REQUIRED WORK: The records need to be set down again exactly as they appear.

──────── GIVEN DATA ────────

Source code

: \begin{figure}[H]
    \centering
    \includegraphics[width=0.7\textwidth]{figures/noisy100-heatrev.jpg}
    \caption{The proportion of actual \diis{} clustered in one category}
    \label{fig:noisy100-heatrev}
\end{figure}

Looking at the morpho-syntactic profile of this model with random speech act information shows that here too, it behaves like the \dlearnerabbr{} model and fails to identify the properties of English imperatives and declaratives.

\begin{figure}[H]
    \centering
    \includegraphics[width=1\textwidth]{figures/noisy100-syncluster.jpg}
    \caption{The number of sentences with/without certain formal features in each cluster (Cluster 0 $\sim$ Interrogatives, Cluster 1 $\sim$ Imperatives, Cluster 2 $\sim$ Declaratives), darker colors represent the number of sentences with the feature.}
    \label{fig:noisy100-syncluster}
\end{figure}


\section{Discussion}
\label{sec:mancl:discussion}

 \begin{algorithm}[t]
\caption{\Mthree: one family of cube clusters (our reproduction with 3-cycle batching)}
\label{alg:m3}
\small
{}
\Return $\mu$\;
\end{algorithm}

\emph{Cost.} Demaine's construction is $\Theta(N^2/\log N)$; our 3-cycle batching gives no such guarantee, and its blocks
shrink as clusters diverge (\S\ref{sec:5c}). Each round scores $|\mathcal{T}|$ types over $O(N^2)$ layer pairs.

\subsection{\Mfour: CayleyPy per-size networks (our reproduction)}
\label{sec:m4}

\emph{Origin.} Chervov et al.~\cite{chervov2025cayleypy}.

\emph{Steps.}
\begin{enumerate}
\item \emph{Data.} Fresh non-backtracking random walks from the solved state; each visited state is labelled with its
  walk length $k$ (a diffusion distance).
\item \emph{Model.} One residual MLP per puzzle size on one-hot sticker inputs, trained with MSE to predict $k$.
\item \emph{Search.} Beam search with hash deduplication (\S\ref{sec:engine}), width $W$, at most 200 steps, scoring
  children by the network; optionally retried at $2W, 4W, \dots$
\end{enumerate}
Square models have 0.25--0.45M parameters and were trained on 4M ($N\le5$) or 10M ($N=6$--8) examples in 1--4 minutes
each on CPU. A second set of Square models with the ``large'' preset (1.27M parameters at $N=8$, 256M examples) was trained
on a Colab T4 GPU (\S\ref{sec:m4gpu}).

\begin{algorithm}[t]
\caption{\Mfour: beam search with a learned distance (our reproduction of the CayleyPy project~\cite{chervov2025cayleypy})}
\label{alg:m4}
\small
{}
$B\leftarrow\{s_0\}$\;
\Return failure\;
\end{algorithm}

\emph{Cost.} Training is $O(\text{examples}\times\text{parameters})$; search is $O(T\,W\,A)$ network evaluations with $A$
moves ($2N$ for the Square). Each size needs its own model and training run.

────────

TASK RESPONSE:
Source code

: \begin{figure}[H]
    \centering
    \includegraphics[width=0.7\textwidth]{figures/noisy100-heatrev.jpg}
    \caption{The proportion of actual \diis{} clustered in one category}
    \label{fig:noisy100-heatrev}
\end{figure}

Looking at the morpho-syntactic profile of this model with random speech act information shows that here too, it behaves like the \dlearnerabbr{} model and fails to identify the properties of English imperatives and declaratives.

\begin{figure}[H]
    \centering
    \includegraphics[width=1\textwidth]{figures/noisy100-syncluster.jpg}
    \caption{The number of sentences with/without certain formal features in each cluster (Cluster 0 $\sim$ Interrogatives, Cluster 1 $\sim$ Imperatives, Cluster 2 $\sim$ Declaratives), darker colors represent the number of sentences with the feature.}
    \label{fig:noisy100-syncluster}
\end{figure}


\section{Discussion}
\label{sec:mancl:discussion}

 \begin{algorithm}[t]
\caption{\Mthree: one family of cube clusters (our reproduction with 3-cycle batching)}
\label{alg:m3}
\small
{}
\Return $\mu$\;
\end{algorithm}

\emph{Cost.} Demaine's construction is $\Theta(N^2/\log N)$; our 3-cycle batching gives no such guarantee, and its blocks
shrink as clusters diverge (\S\ref{sec:5c}). Each round scores $|\mathcal{T}|$ types over $O(N^2)$ layer pairs.

\subsection{\Mfour: CayleyPy per-size networks (our reproduction)}
\label{sec:m4}

\emph{Origin.} Chervov et al.~\cite{chervov2025cayleypy}.

\emph{Steps.}
\begin{enumerate}
\item \emph{Data.} Fresh non-backtracking random walks from the solved state; each visited state is labelled with its
  walk length $k$ (a diffusion distance).
\item \emph{Model.} One residual MLP per puzzle size on one-hot sticker inputs, trained with MSE to predict $k$.
\item \emph{Search.} Beam search with hash deduplication (\S\ref{sec:engine}), width $W$, at most 200 steps, scoring
  children by the network; optionally retried at $2W, 4W, \dots$
\end{enumerate}
Square models have 0.25--0.45M parameters and were trained on 4M ($N\le5$) or 10M ($N=6$--8) examples in 1--4 minutes
each on CPU. A second set of Square models with the ``large'' preset (1.27M parameters at $N=8$, 256M examples) was trained
on a Colab T4 GPU (\S\ref{sec:m4gpu}).

\begin{algorithm}[t]
\caption{\Mfour: beam search with a learned distance (our reproduction of the CayleyPy project~\cite{chervov2025cayleypy})}
\label{alg:m4}
\small
{}
$B\leftarrow\{s_0\}$\;
\Return failure\;
\end{algorithm}

\emph{Cost.} Training is $O(\text{examples}\times\text{parameters})$; search is $O(T\,W\,A)$ network evaluations with $A$
moves ($2N$ for the Square). Each size needs its own model and training run.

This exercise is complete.